II. Die Verfügungsbeklagte trägt die Kosten des Rechtsstreits.

 

Gründe

(abgekürzt nach § 540 Abs. 2, § 313 a Abs. 1 Satz 1 ZPO)

Auf die nach §§ 511, 513, 517, 519, 520 ZPO zulässige Berufung des Verfügungsklägers war das angegriffene Urteil aufzuheben und dem Antrag des Verfügungsklägers stattzugeben.

I. Die Aufhebung der einstweiligen Verfügung vom 26.05.2014 war nicht deshalb gerechtfertigt, weil die Vollziehungsfrist der §§ 963, 929 Abs. 2 ZPO nicht eingehalten wurde.
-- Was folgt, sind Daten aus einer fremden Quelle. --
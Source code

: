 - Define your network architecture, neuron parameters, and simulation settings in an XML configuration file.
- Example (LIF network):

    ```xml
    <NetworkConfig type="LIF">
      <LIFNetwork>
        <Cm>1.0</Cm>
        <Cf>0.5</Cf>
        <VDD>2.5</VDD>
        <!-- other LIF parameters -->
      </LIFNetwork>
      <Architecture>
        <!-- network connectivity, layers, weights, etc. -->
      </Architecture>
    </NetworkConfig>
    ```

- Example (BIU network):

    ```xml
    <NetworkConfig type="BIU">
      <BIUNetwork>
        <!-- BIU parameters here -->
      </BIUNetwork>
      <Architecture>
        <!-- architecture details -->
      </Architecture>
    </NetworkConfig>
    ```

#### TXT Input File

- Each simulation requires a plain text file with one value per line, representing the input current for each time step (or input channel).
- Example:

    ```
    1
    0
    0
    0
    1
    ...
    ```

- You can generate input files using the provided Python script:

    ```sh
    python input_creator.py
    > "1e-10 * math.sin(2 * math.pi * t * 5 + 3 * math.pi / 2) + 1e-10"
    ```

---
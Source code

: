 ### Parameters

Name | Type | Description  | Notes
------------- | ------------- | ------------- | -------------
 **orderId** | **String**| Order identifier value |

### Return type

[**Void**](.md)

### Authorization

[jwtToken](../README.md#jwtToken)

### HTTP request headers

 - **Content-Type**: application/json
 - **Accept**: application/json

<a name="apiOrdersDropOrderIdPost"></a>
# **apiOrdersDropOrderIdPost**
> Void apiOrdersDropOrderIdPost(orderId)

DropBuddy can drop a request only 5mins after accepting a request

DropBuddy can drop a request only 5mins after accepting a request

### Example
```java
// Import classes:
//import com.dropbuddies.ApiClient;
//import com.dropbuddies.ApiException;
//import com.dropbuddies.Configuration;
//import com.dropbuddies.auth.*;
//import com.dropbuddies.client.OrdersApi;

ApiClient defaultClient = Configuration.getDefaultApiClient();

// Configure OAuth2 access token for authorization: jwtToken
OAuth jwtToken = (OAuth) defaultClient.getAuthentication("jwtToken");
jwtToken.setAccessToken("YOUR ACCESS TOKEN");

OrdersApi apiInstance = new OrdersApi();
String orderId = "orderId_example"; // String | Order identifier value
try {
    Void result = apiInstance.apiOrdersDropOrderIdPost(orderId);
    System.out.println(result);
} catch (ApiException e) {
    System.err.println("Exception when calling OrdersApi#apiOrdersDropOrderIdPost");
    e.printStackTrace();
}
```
1. Im vorliegenden Fall wurde die Antragsschrift vom 07.05.2014 der Verfügungsbeklagten am 15.05.2014 zugestellt zusammen mit einer gerichtlichen Verfügung, wonach sie innerhalb von vier Tagen zu dem Antrag Stellung nehmen konnte. Mit Schriftsatz vom 21.05.2014 bestellte sich der Prozessbevollmächtigte der Verfügungsbeklagten, beantragte die Zurückweisung des Verfügungsantrags und nahm inhaltlich dazu Stellung. Eine weitere ausführlichere Stellungnahme vom 30.05.2014 ging erst nach Erlass der einstweiligen Verfügung bei Gericht ein. Die vierseitige einstweilige Verfügung vom 26.05.2014 enthält in Ziffer 4. des Beschlusstenors folgende Anordnung: "Mit dem Beschluss sind zuzustellen: Antragsschrift vom 07.05.2014 samt Anlage ASt1, eidesstattliche Versicherung der ... vom 30.04.2014, eidesstattliche Versicherung des ... vom 01.05.2014". Der Beschluss wurde der Verfügungsbeklagten vom Verfügungskläger unstreitig am 30.05.2014 im Wege der Parteizustellung zugestellt, ohne dass ihm die Antragsschrift oder sonstige Anlagen beigefügt waren.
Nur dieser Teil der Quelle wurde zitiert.